Re: [PATCH] mm, memcg: introduce per memcg oom_score_adj

Michal Hocko <mhocko@xxxxxxxx> · Thu, 22 Aug 2019 12:59:18 +0200

On Thu 22-08-19 17:34:54, Yafang Shao wrote:
> On Thu, Aug 22, 2019 at 5:19 PM Michal Hocko <mhocko@xxxxxxxx> wrote:
> >
> > On Thu 22-08-19 04:56:29, Yafang Shao wrote:
> > > - Why we need a per memcg oom_score_adj setting ?
> > > This is easy to deploy and very convenient for container.
> > > When we use container, we always treat memcg as a whole, if we have a per
> > > memcg oom_score_adj setting we don't need to set it process by process.
> >
> > Why cannot an initial process in the cgroup set the oom_score_adj and
> > other processes just inherit it from there? This sounds trivial to do
> > with a startup script.
> >
> 
> That is what we used to do before.
> But it can't apply to the running containers.
> 
> 
> > > It will make the user exhausted to set it to all processes in a memcg.
> >
> > Then let's have scripts to set it as they are less prone to exhaustion
> > ;)
> 
> That is not easy to deploy it to the production environment.

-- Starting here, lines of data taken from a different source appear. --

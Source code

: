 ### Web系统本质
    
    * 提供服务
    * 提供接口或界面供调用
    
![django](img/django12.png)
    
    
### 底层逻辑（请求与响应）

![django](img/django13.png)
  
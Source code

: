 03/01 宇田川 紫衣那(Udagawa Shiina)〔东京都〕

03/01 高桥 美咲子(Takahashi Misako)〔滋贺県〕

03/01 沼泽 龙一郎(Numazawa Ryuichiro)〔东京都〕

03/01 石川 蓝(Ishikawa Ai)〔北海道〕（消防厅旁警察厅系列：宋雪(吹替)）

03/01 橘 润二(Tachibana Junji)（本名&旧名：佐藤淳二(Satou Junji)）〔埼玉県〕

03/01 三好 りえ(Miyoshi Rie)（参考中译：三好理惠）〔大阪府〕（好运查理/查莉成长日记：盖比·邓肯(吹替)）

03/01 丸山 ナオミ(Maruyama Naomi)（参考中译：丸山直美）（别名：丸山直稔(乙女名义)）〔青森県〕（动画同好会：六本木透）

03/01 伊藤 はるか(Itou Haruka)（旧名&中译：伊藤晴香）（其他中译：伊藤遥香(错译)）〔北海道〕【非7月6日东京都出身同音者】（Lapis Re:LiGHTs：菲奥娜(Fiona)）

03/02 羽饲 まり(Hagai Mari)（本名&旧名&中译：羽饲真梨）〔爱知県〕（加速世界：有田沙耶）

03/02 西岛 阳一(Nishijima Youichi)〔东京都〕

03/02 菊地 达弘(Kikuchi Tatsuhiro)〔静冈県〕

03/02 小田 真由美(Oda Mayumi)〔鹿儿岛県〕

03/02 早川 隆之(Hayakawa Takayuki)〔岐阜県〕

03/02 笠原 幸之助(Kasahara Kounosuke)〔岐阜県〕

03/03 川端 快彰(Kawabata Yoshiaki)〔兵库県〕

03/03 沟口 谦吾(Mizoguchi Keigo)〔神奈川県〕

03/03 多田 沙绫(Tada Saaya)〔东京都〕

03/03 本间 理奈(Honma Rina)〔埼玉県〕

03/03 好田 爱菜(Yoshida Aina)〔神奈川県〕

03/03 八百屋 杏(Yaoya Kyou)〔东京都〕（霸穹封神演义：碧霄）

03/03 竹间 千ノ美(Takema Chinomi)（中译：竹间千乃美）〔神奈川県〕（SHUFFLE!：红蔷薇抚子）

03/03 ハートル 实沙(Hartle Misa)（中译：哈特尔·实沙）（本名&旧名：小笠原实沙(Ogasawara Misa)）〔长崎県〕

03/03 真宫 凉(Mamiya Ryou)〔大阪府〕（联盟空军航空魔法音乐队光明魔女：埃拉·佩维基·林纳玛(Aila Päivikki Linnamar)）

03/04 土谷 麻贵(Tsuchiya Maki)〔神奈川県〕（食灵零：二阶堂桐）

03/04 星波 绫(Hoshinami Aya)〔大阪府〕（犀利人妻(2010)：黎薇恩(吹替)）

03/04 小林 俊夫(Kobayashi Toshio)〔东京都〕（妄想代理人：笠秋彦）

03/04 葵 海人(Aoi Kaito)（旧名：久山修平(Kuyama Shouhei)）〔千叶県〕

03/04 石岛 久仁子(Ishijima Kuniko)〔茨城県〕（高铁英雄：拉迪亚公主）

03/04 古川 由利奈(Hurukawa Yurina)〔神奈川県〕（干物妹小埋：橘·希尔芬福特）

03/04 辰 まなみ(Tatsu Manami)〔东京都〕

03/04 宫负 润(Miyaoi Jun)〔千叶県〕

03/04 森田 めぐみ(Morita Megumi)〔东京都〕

What is hard about a simple loop over tasklist exported by cgroup and
apply a value to oom_score_adj?

[...]

> > Besides that. What is the hierarchical semantic? Say you have hierarchy
> >         A (oom_score_adj = 1000)
> >          \
> >           B (oom_score_adj = 500)
> >            \
> >             C (oom_score_adj = -1000)
> >
> > put the above summing up aside for now and just focus on the memcg
> > adjusting?
> 
> I think that there's no conflict between children's oom_score_adj,
> that is different with memory.max.
> So it is not neccessary to consider the parent's oom_sore_adj.

Each exported cgroup tuning _has_ to be hierarchical so that an admin
can override children setting in order to safely delegate the
configuration.

Last but not least, oom_score_adj has proven to be a terrible interface
that is essentially close to unusable to anything outside of extreme
values (-1000 and very arguably 1000). Making it cgroup aware without
changing oom victim selection to consider cgroup as a whole will also be
a pain so I am afraid that this is a dead end path.

We can discuss cgroup aware oom victim selection for sure and there are
certainly reasonable usecases to back that functionality. Please refer
to discussion from 2017/2018 (dubbed as "cgroup-aware OOM killer"). But
be warned this is a tricky area and there was a fundamental disagreement
on how things should be classified without a clear way to reach
consensus. What we have right now is the only agreement we could reach.
It is likely possible that the only more clever cgroup aware oom
selection has to be implemented in the userspace with an understanding
of the specific workload.
-- 
Michal Hocko
SUSE Labs